Будучи кадровым офицером, Селезнев не только лучше других знал военное дело. Потомственный артиллерист, внук бомбардира-наблюдателя, погибшего в Японскую войну в Маньчжурии, он имел какую-то врожденную способность видеть обстановку. По его мнению, оказываемая доселе выходящим из окружения группировкам помощь исчерпана. На очереди - крупномасштабная разведка в пользу действующей армии, диверсии, удары по коммуникациям и самая настоящая война в тылу врага. Для этого нужны крупные соединения - не карликовые отряды. Нужна устойчивая связь с Москвой и подпольными центрами. Нужно оружие, плановое снабжение боеприпасами и минно-взрывными устройствами. Слушая старшего лейтенанта, я понимал, что так и должно быть:
- А как относится к этому командир?
- Ждет указаний свыше, а сам инициативы не проявляет.
Я встал и посмотрел на выход:
- Кстати, мне нужно у него побывать.
- Сиди-сиди, - остановил меня Селезнев. - Сейчас я за командира.
- А командир где?
- На лесных курсах в Октябрьском районе.
Вошел комиссар отряда. Увидев, что начальник штаба занят, он поприветствовал нас и присел на край лежанки, достав очки и протирая их носовым платком. Селезнев ответил на приветствие и, повернувшись ко мне, спросил:
- Зачем тебе, собственно, командир?
- Хотел, чтоб зачислили в какую-нибудь команду.
- А я тебе, сержант, уже приготовил должность и без командира, - заявил старший лейтенант. - Будешь командовать диверсионной группой…
- А если не справлюсь?
- Справишься, - убеждал Селезнев. - Ты природный артиллерист. Подрывная техника тебе знакома.
Комиссар подошел к столу:
- Вы кончили с товарищем сержантом?
- Что у вас, Иван Игнатьевич?
- Я насчет старосты, - сказал комиссар, поглядывая на меня.
Я почувствовал себя лишним:
- Мне уйти?
- Останьтесь. Мне кажется, - продолжал комиссар, - старосту надо отпустить, но с одним условием…
- С каким?
- Поспевают хлеба. Люди рвутся на пожни… Так пусть староста поработает на нас. Нужно сорвать отправку зерна в Германию.
- Это он сам предложил?
- Сам.
Селезнев решительно восстал против затеи комиссара:
- А если тот же староста завтра приведет роту немцев в расположение отряда? Какая у вас гарантия, что этого не случится?
- Гарантии у меня нет. Но я полагаю, что людям надо верить. Это истина. Тем более - нужно спасать урожай.

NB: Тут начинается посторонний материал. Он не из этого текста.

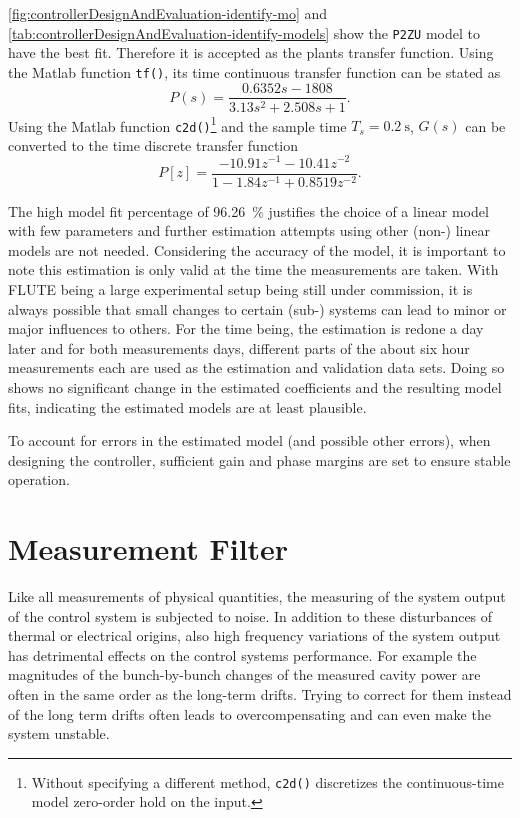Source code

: \autoref{fig:controllerDesignAndEvaluation-identify-mo} and \autoref{tab:controllerDesignAndEvaluation-identify-models} show the \texttt{P2ZU} model to have the best fit. Therefore it is accepted as the plants transfer function. Using the Matlab function \texttt{tf()}, its time continuous transfer function can be stated as
\begin{equation}
P(s) = \frac{0.6352s - 1808}{3.13 s^2 + 2.508 s + 1}.
\end{equation}
Using the Matlab function \texttt{c2d()}\footnote{Without specifying a different method, \texttt{c2d()}  discretizes the continuous-time model zero-order hold on the input.} and the sample time $T_s=\SI{0.2}{\second}$, $G(s)$ can be converted to the time discrete transfer function
\begin{equation}
P[z] = \frac{-10.91 z^{-1} - 10.41 z^{-2}}{1 - 1.84 z^{-1} + 0.8519 z^{-2}}.
\end{equation}

The high model fit percentage of \SI{96.26}{\percent} justifies the choice of a linear model with few parameters and further estimation attempts using other (non-) linear models are not needed.
Considering the accuracy of the model, it is important to note this estimation is only valid at the time the measurements are taken. With FLUTE being a large experimental setup being still under commission, it is always possible that small changes to certain (sub-) systems can lead to minor or major influences to others.
For the time being, the estimation is redone a day later and for both measurements days, different parts of the about six hour measurements each are used as the estimation and validation data sets. Doing so shows no significant change in the estimated coefficients and the resulting model fits, indicating the estimated models are at least plausible.

To account for errors in the estimated model (and possible other errors), when designing the controller, sufficient gain and phase margins are set to ensure stable operation.










\newpage
\section{Measurement Filter}\label{sec:measurementFilter}
Like all measurements of physical quantities, the measuring of the system output of the control system is subjected to noise.
In addition to these disturbances of thermal or electrical origins, also high frequency variations of the system output has detrimental effects on the control systems performance.
For example the magnitudes of the bunch-by-bunch changes of the measured cavity power are often in the same order as the long-term drifts.
Trying to correct for them instead of the long term drifts often leads to overcompensating and can even make the system unstable.


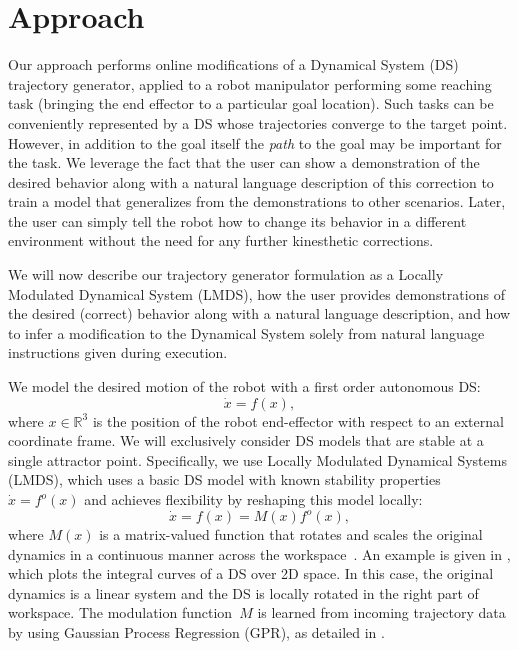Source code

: 
\section{Approach}
\label{sec:approach}

Our approach performs online modifications of a Dynamical System (DS) trajectory generator, applied to a robot manipulator performing some reaching task (bringing the end effector to a particular goal location).
Such tasks can be conveniently represented by a DS whose trajectories converge to the target point.
However, in addition to the goal itself the \emph{path} to the goal may be important for the task.
We leverage the fact that the user can show a demonstration of the desired behavior along with a natural language description of this correction to train a model that generalizes from the demonstrations to other scenarios.
Later, the user can simply tell the robot how to change its behavior in a different environment without the need for any further kinesthetic corrections.

We will now describe our trajectory generator formulation as a Locally Modulated Dynamical System (LMDS), how the user provides demonstrations of the desired (correct) behavior along with a natural language description, and how to infer a modification to the Dynamical System solely from natural language instructions given during execution.


We model the desired motion of the robot with a first order autonomous DS:
\begin{equation}
  \label{eq:DS_general}
  \dot x = f(x),
\end{equation}
where $x \in \mathbb{R}^3$ is the position of the robot end-effector with respect to an external coordinate frame.
We will exclusively consider DS models that are stable at a single attractor point.
Specifically, we use Locally Modulated Dynamical Systems (LMDS), which uses a basic DS model with known stability properties $\dot x = f^o(x)$ and achieves flexibility by reshaping this model locally:
\begin{equation}
  \label{eq:DS_reshaped}
  \dot x = f(x) = M(x)f^o(x),
\end{equation}
where $M(x)$ is a matrix-valued function that rotates and scales the original dynamics in a continuous manner across the workspace~\cite{Kronander2015}.
An example is given in , which plots the integral curves of a DS over 2D space.
In this case, the original dynamics is a linear system and the DS is locally rotated in the right part of workspace.
The modulation function~$M$ is learned from incoming trajectory data by using Gaussian Process Regression (GPR), as detailed in \cite{Kronander2015}.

- Ах, верить! - вспыхнул Селезнев. - В такое время мы себе не всегда верим. А вы предлагаете верить изменнику родины… Не выйдет.
- А что вы предлагаете? - тем же сдержанным тоном спросил комиссар.

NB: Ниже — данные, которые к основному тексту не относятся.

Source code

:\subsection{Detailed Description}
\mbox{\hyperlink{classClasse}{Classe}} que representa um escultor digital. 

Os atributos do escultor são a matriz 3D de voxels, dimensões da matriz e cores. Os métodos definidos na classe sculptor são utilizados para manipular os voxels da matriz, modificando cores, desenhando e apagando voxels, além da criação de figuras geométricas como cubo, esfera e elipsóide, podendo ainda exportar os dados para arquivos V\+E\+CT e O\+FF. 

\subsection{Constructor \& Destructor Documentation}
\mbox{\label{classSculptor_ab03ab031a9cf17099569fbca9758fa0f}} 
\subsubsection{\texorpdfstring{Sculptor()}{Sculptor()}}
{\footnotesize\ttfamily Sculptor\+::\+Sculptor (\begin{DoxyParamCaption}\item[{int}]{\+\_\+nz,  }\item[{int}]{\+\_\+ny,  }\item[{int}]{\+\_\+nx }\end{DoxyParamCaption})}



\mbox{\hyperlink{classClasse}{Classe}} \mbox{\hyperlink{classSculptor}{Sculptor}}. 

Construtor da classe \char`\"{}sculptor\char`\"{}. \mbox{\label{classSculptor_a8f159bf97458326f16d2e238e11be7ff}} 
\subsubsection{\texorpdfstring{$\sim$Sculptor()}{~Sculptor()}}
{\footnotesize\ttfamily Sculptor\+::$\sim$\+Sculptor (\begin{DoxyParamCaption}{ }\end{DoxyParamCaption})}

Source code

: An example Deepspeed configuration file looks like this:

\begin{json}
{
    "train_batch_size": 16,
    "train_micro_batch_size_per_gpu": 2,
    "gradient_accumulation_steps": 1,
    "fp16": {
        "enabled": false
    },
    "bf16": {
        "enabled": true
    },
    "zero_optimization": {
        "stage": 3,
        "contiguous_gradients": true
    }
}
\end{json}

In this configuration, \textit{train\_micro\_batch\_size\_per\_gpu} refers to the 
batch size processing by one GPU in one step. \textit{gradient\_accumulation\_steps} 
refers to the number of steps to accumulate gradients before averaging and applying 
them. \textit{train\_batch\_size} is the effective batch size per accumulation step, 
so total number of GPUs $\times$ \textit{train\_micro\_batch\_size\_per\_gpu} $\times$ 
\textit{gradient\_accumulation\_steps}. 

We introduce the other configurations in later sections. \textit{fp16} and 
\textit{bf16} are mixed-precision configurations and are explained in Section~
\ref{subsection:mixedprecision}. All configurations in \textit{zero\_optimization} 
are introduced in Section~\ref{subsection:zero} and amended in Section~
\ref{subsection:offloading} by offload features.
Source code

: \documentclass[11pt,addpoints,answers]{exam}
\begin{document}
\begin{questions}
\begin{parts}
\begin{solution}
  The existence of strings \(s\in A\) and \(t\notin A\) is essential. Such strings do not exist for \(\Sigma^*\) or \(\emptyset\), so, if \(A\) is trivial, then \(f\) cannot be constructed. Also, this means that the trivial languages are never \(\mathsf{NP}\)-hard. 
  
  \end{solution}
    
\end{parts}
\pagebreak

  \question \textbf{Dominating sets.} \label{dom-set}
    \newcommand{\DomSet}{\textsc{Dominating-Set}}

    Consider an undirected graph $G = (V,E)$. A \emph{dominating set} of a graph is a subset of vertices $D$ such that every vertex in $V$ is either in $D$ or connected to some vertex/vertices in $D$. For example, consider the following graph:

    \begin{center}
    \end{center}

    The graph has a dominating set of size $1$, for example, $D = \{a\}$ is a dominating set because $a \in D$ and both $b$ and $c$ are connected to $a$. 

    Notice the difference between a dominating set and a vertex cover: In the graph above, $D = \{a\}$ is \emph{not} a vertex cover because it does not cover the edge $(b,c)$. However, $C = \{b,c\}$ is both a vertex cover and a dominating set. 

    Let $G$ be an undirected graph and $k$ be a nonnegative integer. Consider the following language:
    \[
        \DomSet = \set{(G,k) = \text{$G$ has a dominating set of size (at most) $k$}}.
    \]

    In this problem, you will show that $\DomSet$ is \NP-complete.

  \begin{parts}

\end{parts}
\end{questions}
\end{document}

Старший лейтенант встал и прошелся вокруг стола:
- Пусть колхозники убирают хлеб и прячут, сколько могут спрятать. Остальное отобьем у немцев… А старосту - расстрелять.

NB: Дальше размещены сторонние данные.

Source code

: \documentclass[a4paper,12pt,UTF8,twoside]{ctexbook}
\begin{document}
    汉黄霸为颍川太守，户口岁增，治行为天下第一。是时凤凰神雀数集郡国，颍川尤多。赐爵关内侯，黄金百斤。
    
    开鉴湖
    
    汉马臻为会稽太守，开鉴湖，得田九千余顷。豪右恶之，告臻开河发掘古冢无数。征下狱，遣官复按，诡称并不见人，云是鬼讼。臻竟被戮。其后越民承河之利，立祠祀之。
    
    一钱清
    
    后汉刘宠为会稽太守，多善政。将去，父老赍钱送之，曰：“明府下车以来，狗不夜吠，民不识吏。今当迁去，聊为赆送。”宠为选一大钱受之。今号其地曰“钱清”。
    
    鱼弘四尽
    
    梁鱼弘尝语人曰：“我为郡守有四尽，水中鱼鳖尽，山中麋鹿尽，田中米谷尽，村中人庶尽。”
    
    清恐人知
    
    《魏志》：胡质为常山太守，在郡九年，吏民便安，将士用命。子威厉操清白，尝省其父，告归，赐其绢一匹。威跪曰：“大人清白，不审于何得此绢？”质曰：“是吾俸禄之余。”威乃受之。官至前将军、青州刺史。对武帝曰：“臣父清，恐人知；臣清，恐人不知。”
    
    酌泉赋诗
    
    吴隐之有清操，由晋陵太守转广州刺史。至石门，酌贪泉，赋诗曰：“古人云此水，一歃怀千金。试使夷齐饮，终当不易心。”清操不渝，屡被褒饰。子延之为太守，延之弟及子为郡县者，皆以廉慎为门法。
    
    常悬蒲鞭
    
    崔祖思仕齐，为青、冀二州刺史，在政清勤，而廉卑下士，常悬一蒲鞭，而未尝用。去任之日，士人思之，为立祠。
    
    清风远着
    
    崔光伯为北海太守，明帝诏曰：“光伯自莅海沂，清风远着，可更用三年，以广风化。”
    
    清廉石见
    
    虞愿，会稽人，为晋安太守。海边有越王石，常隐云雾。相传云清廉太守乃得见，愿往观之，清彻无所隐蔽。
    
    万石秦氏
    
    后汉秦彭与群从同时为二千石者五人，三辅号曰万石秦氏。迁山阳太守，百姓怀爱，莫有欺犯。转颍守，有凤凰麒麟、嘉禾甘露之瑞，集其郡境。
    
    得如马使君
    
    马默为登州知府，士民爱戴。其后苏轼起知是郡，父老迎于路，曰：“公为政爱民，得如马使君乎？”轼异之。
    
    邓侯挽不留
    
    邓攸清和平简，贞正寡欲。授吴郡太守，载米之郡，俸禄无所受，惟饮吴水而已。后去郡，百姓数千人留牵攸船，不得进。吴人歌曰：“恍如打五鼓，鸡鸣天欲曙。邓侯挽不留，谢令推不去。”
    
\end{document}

Комиссар метнул недовольный взгляд на Селезнева и направился к выходу:
- Я, товарищ начальник штаба, не даю согласия на казнь человека, который вызвался нам помогать.
- Хорошо, Иван Игнатьевич, - сказал Селезнев. - Вопрос о старосте оставим открытым до приезда командира. А пока - арест с усиленной охраной.
- Да он не убежит, - усмехнулся комиссар, - у него нога перебита.